* What is expected
I would like every line of the records below that contains the word "restore" copied.

* Raw data
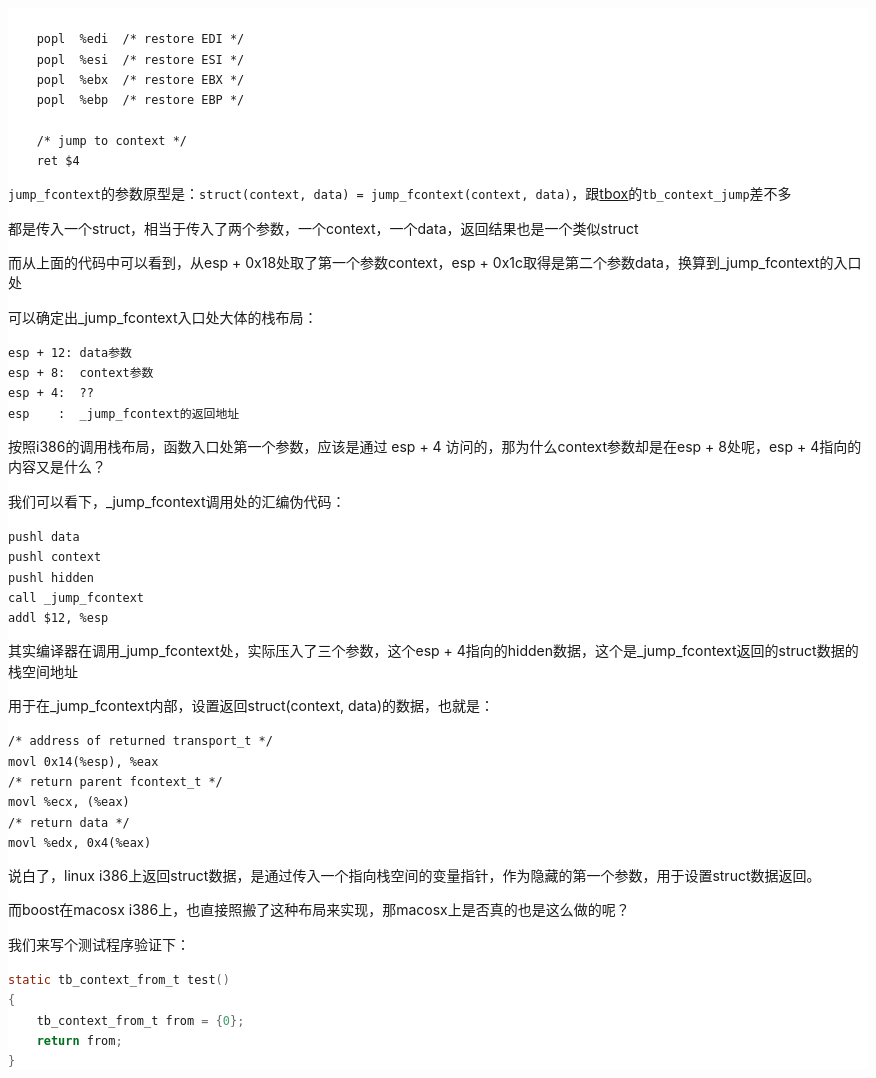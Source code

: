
 ```

    popl  %edi  /* restore EDI */
    popl  %esi  /* restore ESI */
    popl  %ebx  /* restore EBX */
    popl  %ebp  /* restore EBP */

    /* jump to context */
    ret $4
```

`jump_fcontext`的参数原型是：`struct(context, data) = jump_fcontext(context, data)`，跟[tbox](https://github.com/waruqi/tbox)的`tb_context_jump`差不多

都是传入一个struct，相当于传入了两个参数，一个context，一个data，返回结果也是一个类似struct

而从上面的代码中可以看到，从esp + 0x18处取了第一个参数context，esp + 0x1c取得是第二个参数data，换算到_jump_fcontext的入口处

可以确定出_jump_fcontext入口处大体的栈布局：


```
esp + 12: data参数
esp + 8:  context参数
esp + 4:  ??
esp    :  _jump_fcontext的返回地址
```

按照i386的调用栈布局，函数入口处第一个参数，应该是通过 esp + 4 访问的，那为什么context参数却是在esp + 8处呢，esp + 4指向的内容又是什么？

我们可以看下，_jump_fcontext调用处的汇编伪代码：

```
pushl data
pushl context 
pushl hidden 
call _jump_fcontext
addl $12, %esp
```
其实编译器在调用_jump_fcontext处，实际压入了三个参数，这个esp + 4指向的hidden数据，这个是_jump_fcontext返回的struct数据的栈空间地址

用于在_jump_fcontext内部，设置返回struct(context, data)的数据，也就是：

```
/* address of returned transport_t */
movl 0x14(%esp), %eax
/* return parent fcontext_t */
movl %ecx, (%eax)
/* return data */
movl %edx, 0x4(%eax)
```

说白了，linux i386上返回struct数据，是通过传入一个指向栈空间的变量指针，作为隐藏的第一个参数，用于设置struct数据返回。

而boost在macosx i386上，也直接照搬了这种布局来实现，那macosx上是否真的也是这么做的呢？

我们来写个测试程序验证下：

```c
static tb_context_from_t test()
{
    tb_context_from_t from = {0};
    return from;
}
```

* Response area
    popl  %edi  /* restore EDI */
    popl  %esi  /* restore ESI */
    popl  %ebx  /* restore EBX */
    popl  %ebp  /* restore EBP */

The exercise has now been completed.